Cinque minori stranieri con documenti regolari ma non accompagnati, sono rimasti a lungo negli uffici della Questura di Bologna senza mai essere presi in carico da nessun servizio. Un fenomeno che si presenta puntuale ad ogni estate. E’ una scena già vista in passato e su cui torna il Siulp esprimendo “forte preoccupazione per l’ennesimo caso che dimostra il fallimento del sistema di accoglienza dei minori stranieri non accompagnati nel territorio bolognese”. Questo dopo che cinque minori non accompagnati, con documenti regolari, sono rimasti a lungo negli uffici della Questura e, “in assenza di disponibilità presso qualsiasi struttura di accoglienza, si sono allontanati senza essere presi in carico da alcun servizio”. Per il sindacato di Polizia, è una “situazione inaccettabile: in assenza di un piano nazionale e di un sistema efficace di gestione dell’accoglienza, la responsabilità ricade interamente sulla Polizia di Stato. Operiamo già in condizioni di grave carenza di personale e senza risorse adeguate, eppure ci vengono affidati compiti assistenziali che non rientrano nelle nostre competenze. È inconcepibile che dei minori siano costretti a trascorrere le notti negli uffici di Polizia per mancanza di alternative. Denunciamo questa situazione da anni, ma oggi ha raggiunto un livello di gravità non più sostenibile”. Nel dirlo, Pasquale Palma, segretario del Siulp, osserva che la rete dei servizi sociali locali “appare assente o del tutto impreparata a fronteggiare questa emergenza che non può più essere ignorata.
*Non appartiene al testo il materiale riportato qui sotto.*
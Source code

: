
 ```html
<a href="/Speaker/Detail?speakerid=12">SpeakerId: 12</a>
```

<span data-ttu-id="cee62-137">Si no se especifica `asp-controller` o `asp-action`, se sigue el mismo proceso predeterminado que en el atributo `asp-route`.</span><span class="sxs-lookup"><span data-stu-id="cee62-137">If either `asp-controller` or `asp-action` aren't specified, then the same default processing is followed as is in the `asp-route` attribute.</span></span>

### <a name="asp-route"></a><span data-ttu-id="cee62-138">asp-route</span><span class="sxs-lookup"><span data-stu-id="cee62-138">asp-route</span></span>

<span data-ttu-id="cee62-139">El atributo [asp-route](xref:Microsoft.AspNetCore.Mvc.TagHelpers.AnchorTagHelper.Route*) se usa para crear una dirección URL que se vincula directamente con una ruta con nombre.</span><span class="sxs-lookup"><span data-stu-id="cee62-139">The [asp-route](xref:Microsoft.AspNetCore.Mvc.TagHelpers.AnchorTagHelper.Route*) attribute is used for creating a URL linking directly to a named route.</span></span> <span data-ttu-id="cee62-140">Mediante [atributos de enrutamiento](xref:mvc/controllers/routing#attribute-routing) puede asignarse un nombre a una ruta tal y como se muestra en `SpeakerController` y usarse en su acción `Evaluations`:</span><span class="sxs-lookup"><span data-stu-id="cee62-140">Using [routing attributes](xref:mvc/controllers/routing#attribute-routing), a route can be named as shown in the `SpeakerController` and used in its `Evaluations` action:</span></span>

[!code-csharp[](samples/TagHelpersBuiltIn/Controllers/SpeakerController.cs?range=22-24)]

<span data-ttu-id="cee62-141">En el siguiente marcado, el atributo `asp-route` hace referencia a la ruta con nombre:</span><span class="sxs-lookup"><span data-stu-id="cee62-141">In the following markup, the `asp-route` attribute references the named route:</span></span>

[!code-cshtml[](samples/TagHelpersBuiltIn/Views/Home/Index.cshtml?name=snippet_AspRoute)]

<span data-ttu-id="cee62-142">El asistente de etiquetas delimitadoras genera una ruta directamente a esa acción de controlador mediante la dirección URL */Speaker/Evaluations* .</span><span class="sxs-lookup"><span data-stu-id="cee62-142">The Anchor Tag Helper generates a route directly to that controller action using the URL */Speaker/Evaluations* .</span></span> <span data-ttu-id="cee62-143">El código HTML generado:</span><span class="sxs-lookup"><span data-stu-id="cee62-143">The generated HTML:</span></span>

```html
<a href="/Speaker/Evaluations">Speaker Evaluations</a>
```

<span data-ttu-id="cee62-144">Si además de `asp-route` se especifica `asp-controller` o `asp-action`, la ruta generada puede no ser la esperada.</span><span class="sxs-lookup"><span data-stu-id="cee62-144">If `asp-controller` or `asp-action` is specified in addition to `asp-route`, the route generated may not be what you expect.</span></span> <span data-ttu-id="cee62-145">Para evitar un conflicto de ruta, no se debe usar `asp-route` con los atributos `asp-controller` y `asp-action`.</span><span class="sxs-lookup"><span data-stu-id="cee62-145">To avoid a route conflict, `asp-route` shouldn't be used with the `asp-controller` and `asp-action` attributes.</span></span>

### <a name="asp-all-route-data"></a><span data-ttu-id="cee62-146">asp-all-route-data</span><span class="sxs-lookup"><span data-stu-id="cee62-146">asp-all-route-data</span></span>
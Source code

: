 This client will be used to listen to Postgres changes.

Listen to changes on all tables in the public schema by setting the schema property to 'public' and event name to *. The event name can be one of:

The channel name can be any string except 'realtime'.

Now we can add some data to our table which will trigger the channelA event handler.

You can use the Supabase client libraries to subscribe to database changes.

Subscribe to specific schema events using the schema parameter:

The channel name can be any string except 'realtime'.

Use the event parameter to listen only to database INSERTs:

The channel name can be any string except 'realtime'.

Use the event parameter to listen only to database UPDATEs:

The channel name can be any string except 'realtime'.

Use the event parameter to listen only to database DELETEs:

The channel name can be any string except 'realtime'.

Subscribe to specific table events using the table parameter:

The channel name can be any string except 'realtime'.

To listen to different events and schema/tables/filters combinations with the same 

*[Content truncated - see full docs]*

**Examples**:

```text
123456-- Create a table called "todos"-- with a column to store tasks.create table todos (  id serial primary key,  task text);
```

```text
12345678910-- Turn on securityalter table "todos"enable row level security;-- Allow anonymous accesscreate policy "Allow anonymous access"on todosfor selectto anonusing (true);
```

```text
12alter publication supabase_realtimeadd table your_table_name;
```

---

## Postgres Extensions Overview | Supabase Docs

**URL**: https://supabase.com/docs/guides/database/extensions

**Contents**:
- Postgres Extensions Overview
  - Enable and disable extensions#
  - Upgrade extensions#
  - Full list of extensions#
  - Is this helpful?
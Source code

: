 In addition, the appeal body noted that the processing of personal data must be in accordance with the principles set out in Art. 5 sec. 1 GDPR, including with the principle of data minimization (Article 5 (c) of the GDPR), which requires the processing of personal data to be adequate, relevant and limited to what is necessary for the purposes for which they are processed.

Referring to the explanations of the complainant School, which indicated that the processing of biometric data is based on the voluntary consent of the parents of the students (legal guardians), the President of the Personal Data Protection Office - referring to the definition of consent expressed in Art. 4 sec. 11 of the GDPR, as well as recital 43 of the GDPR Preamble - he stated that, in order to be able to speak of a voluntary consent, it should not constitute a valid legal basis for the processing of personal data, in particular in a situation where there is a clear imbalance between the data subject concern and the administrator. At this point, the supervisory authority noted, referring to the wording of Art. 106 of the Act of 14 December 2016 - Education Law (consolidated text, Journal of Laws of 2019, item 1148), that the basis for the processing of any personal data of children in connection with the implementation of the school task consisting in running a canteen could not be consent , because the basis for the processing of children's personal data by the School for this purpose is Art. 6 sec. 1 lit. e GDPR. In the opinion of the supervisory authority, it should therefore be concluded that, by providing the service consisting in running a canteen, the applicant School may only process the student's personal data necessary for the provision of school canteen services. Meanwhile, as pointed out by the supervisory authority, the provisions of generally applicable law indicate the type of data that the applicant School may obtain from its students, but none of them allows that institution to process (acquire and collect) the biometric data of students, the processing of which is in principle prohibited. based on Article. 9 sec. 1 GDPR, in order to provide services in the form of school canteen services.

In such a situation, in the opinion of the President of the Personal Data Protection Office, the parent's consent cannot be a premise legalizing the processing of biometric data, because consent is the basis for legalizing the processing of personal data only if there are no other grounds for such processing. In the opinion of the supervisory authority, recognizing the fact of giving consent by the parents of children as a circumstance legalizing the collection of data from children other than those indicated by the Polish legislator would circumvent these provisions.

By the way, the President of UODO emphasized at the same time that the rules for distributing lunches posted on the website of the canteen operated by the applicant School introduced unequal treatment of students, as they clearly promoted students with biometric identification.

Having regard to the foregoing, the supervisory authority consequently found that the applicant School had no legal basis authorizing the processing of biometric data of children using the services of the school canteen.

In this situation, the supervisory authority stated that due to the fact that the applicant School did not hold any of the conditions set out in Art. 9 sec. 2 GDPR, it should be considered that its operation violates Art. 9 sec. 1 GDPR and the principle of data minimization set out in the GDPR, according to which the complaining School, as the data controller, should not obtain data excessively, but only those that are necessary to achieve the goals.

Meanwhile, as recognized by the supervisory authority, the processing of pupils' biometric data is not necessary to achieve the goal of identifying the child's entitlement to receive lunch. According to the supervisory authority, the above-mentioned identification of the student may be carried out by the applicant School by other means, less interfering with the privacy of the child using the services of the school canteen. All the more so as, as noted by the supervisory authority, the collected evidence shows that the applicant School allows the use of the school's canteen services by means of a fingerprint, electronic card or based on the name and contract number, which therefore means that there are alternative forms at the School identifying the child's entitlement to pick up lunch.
Fa notare anche che mancano strutture di transito dignitose dedicate ai minori in attesa di ricollocamento. Tutto il peso dell’accoglienza ricade sulla Polizia chiamata a svolgere mansioni per le quali non ha né la formazione né il supporto adeguato”. Il silenzio e l’inerzia delle Istituzioni continuano ad alimentare un quadro sempre più critico: minori vulnerabili lasciati soli e Forze dell’ordine costrette a supplire alle mancanze del sistema con la propria disponibilità personale. Questa non è accoglienza. E’ abbandono istituzionale”, ammonisce Palma. Per affrontare “seriamente questa emergenza”, il Siulp chiede l’attivazione immediata di un piano nazionale che preveda, l’istituzione di centri di prima accoglienza attrezzati e in grado di operare con continuità.